On occasion after occasion, George Washington consistently sought for Americans to obey God. This was true even before he became president. Here are three examples from him.
In 1779, Washington was asked by the Indian chiefs of Delaware if their sons could be taught by the American colonists. George Washington replied, “You do well to wish to learn our arts and ways of life, and ‘above all,’ the religion of Jesus Christ.”
Later, after the British surrender at Yorktown in 1781, but before the official surrender of the British in the Treaty of Paris in 1783, the Commander-in-Chief wrote a letter to all the governors of the 13 states. Washington told them in this famous “Circular to the States” many pieces of advice. And he closes this letter with a virtual prayer.

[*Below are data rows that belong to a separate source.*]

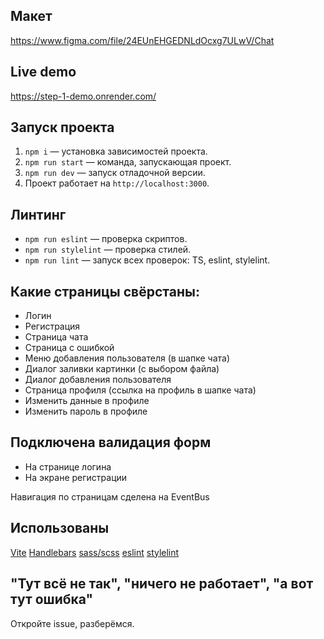 ## Макет

https://www.figma.com/file/24EUnEHGEDNLdOcxg7ULwV/Chat


## Live demo

https://step-1-demo.onrender.com/

## Запуск проекта

1. `npm i` — установка зависимостей проекта.
2. `npm run start` — команда, запускающая проект.
3. `npm run dev` — запуск отладочной версии.
4. Проект работает на `http://localhost:3000`.

## Линтинг

- `npm run eslint` — проверка скриптов.
- `npm run stylelint` — проверка стилей.
- `npm run lint` — запуск всех проверок: TS, eslint, stylelint.

## Какие страницы свёрстаны:

- Логин
- Регистрация
- Страница чата
- Страница с ошибкой
- Меню добавления пользователя (в шапке чата)
- Диалог заливки картинки (с выбором файла)
- Диалог добавления пользователя
- Страница профиля (cсылка на профиль в шапке чата)
- Изменить данные в профиле
- Изменить пароль в профиле

## Подключена валидация форм

- На странице логина
- На экране регистрации

Навигация по страницам сделена на EventBus

## Использованы

[Vite](https://vitejs.dev/)
[Handlebars](https://handlebarsjs.com/)
[sass/scss](https://sass-lang.com/)
[eslint](https://eslint.org/)
[stylelint](https://stylelint.io/)

## "Тут всё не так", "ничего не работает", "а вот тут ошибка"
Откройте issue, разберёмся.
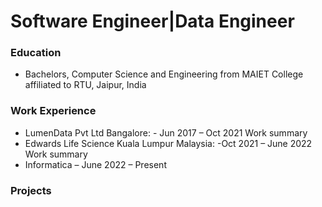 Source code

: # Software Engineer|Data Engineer

### Education
-	Bachelors, Computer Science and Engineering from MAIET College affiliated to RTU, Jaipur, India

### Work Experience
- LumenData Pvt Ltd Bangalore: - Jun 2017 – Oct 2021
Work summary
- Edwards Life Science Kuala Lumpur Malaysia: -Oct 2021 – June 2022
Work summary
- Informatica – June 2022 – Present

### Projects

Here is what he said: “I now make it my earnest prayer, that God would have you, and the State over which you preside, in his holy protection, that he would incline the hearts of the Citizens to cultivate a spirit of subordination and obedience to Government, to entertain a brotherly affection and love for one another, for their fellow Citizens of the United States at large, and particularly for their brethren who have served in the Field, and finally, that he would most graciously be pleased to dispose us all, to do Justice, to love mercy, and to demean ourselves with that Charity, humility and pacific temper of mind, which were the Characteristicks of the Divine Author of our blessed Religion, and without an humble imitation of whose example in these things, we can never hope to be a happy Nation.”
Here is the paraphrase of what he said: We can never hope to be a happy nation unless we imitate Jesus. He is echoing here Micah 6:8 (“He hath shewed thee, O man, what is good; and what doth the Lord require of thee, but to do justly, and to love mercy, and to walk humbly with thy God?”) and applying it to an imitation of Christ.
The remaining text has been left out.